Here $n_s=2n_{cp}$ is the density of superconducting electrons. Recall that the electric field is the minus gradient of the electrostatic potential minus the time derivative of the vector potential, $\vec{E}=-\nabla V'-\frac{\partial \vec{A}'}{\partial t}$. If the density of superconducting electrons $n_s$ is constant and $\nabla V' =0$, the time derivative of the supercurrent density is,

$$$\frac{d\vec j_s}{dt}=-\frac{e^2n_{s}}{m_e}\frac{d\vec A}{dt}=\frac{e^2n_{s}}{m_e}\vec E$$$

This is known as the first London equation.

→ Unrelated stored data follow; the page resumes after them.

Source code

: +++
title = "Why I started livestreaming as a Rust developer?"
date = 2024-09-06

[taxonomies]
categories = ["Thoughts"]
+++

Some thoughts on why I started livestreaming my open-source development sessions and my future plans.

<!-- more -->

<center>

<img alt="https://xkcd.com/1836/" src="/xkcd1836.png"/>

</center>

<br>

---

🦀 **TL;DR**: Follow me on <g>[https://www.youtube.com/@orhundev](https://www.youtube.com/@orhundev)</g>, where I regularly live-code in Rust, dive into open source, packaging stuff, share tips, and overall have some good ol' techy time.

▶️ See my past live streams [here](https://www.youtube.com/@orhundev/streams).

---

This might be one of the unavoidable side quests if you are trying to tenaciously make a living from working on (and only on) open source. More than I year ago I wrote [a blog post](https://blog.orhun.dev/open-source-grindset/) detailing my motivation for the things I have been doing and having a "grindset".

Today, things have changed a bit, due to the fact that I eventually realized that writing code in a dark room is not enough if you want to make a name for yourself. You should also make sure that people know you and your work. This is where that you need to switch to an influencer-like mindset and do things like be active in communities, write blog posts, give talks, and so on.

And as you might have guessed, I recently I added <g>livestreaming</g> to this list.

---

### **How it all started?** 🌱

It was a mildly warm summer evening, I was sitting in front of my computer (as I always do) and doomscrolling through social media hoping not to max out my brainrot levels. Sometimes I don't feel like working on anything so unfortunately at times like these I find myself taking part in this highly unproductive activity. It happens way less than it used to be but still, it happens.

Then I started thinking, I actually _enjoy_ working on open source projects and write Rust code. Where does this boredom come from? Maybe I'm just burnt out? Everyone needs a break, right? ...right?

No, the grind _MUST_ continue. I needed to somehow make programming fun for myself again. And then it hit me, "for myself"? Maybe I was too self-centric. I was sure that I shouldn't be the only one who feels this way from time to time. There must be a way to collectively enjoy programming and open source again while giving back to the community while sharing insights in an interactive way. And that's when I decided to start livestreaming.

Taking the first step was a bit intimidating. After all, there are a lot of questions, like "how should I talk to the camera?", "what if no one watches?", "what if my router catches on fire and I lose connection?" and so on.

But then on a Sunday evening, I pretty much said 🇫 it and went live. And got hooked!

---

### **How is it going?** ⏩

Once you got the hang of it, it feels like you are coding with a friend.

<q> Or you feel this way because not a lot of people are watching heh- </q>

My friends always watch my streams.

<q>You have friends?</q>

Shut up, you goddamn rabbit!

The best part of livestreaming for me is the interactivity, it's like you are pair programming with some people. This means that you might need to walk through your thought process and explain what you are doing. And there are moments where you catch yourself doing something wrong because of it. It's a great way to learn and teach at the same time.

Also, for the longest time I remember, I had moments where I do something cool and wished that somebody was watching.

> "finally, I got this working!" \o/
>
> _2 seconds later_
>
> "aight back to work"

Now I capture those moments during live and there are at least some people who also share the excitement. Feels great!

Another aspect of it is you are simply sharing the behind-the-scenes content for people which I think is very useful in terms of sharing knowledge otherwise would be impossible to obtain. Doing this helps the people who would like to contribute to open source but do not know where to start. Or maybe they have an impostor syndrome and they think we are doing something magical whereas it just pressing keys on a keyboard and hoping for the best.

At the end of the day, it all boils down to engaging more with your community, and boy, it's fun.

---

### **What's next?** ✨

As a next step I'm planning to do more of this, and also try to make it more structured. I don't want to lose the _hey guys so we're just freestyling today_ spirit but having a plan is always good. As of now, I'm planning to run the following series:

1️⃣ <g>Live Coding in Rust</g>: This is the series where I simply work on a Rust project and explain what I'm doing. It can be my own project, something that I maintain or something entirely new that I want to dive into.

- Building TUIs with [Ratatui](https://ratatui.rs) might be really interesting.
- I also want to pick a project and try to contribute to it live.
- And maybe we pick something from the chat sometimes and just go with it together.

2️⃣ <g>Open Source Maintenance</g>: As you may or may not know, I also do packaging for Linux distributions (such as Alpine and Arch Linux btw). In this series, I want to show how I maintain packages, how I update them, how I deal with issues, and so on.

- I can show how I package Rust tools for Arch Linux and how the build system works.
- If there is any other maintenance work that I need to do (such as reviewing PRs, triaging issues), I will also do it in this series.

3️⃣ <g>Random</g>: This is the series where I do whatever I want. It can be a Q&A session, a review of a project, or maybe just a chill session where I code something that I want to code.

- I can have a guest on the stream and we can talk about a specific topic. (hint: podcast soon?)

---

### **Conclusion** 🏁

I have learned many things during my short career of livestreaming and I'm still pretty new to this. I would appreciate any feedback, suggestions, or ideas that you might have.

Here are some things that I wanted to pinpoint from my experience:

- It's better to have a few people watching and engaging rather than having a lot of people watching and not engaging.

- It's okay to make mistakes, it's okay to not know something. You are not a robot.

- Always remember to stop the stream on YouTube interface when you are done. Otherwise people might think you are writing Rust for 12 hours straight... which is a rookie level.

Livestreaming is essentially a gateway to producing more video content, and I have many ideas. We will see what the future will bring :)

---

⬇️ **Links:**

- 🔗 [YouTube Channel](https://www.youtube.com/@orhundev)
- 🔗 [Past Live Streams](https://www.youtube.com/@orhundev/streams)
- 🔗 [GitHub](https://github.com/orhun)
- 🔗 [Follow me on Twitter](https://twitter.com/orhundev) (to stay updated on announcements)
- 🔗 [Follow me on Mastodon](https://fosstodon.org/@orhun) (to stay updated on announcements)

$$$\boxed{\frac{d\vec j_s}{dt}=\frac{e^2n_{s}}{m_e}\vec E}$$$

The first London equation implies that the superconducting electrons move with no dc electrical resistivity. Consider how electrons would move in an electric field if there were no scattering. Newton's law for this case is,

$$$\vec{F} = -e\vec E= m\vec{a} = m\frac{d\vec v}{dt}=-\frac{m}{n_se}\frac{d\vec j_s}{dt}$$$ $$$\frac{d\vec j_s}{dt}=\frac{e^2n_{s}}{m_e}\vec E$$$

For the derivation of the second London equation we take $\nabla \times \vec{j}$

$$$\nabla \times \vec j_s=-\frac{e^2n_{s}}{m_e}\nabla \times \vec A$$$

Using $\nabla \times \vec A=\vec B$ we obtain the second London equation:

$$$\boxed{\nabla \times \vec j_s=-\frac{e^2n_{s}}{m_e}\vec B}$$$

Combine second London equation with Ampere's law

$$$\nabla \times \vec B = \mu _0\vec j_s$$$ $$$\nabla \times \nabla \times \vec B = -\frac{e^2n_{s}\mu _0}{m_e}\vec B$$$ $$$\nabla \times \nabla \times \vec B = \nabla \left( \nabla \cdot \vec B\right) -\nabla ^2\vec B$$$

Helmholtz equation:

$$$\lambda ^2\nabla ^2 \vec B = \vec B$$$

With the London penetration depth:

$$$\lambda = \sqrt{\frac{e^2n_s\mu _0}{m_e}}$$$

The solution to the Helmholtz equation reads:

$$$\vec B = \vec B_0\textrm{exp}\left(-\frac{x}{\lambda }\right)\hat z$$$ $$$\nabla \times \vec B = \mu _0\vec j_s \Rightarrow \vec j_s = \frac{\vec B_0}{\mu _0\lambda }\textrm{exp}\left(-\frac{x}{\lambda }\right)\hat y$$$

Typical values for $\lambda$ are:

Al: $\lambda = 50$ nm
In: $\lambda = 65$ nm
Sn: $\lambda = 50$ nm
Pb: $\lambda = 40$ nm
Nb: $\lambda = 85$ nm

### Flux quantization

The current density of superconducting electrons is:

$$$\vec j_s = -\frac{en_{cp}\hbar }{m_e}\left(\nabla \theta -\frac{q}{\hbar }\vec A\right)$$$

For a ring much thicker than the penetration depth, $\vec j_s$ is $0$ along a circular path inside the ring.

$$$0 = \left(\nabla \theta -\frac{q}{\hbar }\vec A\right)$$$

For an integration along the path we receive (using Stokes theorem):

$$$\oint \nabla \theta \cdot d\vec l = -\frac{2e}{\hbar }\oint \vec A\cdot d\vec l = -\frac{2e}{\hbar }\int_S \nabla \times \vec A \cdot d\vec s = -\frac{2e}{\hbar }\int_S\vec B \cdot d\vec s = -\frac{2e}{\hbar }\Phi$$$

Where $\Phi$ is the magentic flux.

The flux quantisation can be achieved when quantizing the number of turns $n$:

$$$\oint \nabla \theta \cdot d\vec l = 2\pi n = -\frac{2e}{\hbar }\Phi$$$ $$$n = ...-2,-1,0,1,2,...$$$ $$$2\pi n = \frac{2e}{\hbar }\Phi = \frac{\Phi }{\Phi _0}$$$ $$$\boxed{\Phi = n\Phi _0}$$$

With the superconducting flux quantum

$$$\Phi _0 = \frac{h}{2e}=2.0679\cdot10^{-15}\textrm{ [W=Tm^2]}$$$
1. T. P. Orlando and Ka. A. Delin, Foundations of Applied Superconductivity, Addison-Wesley 1991.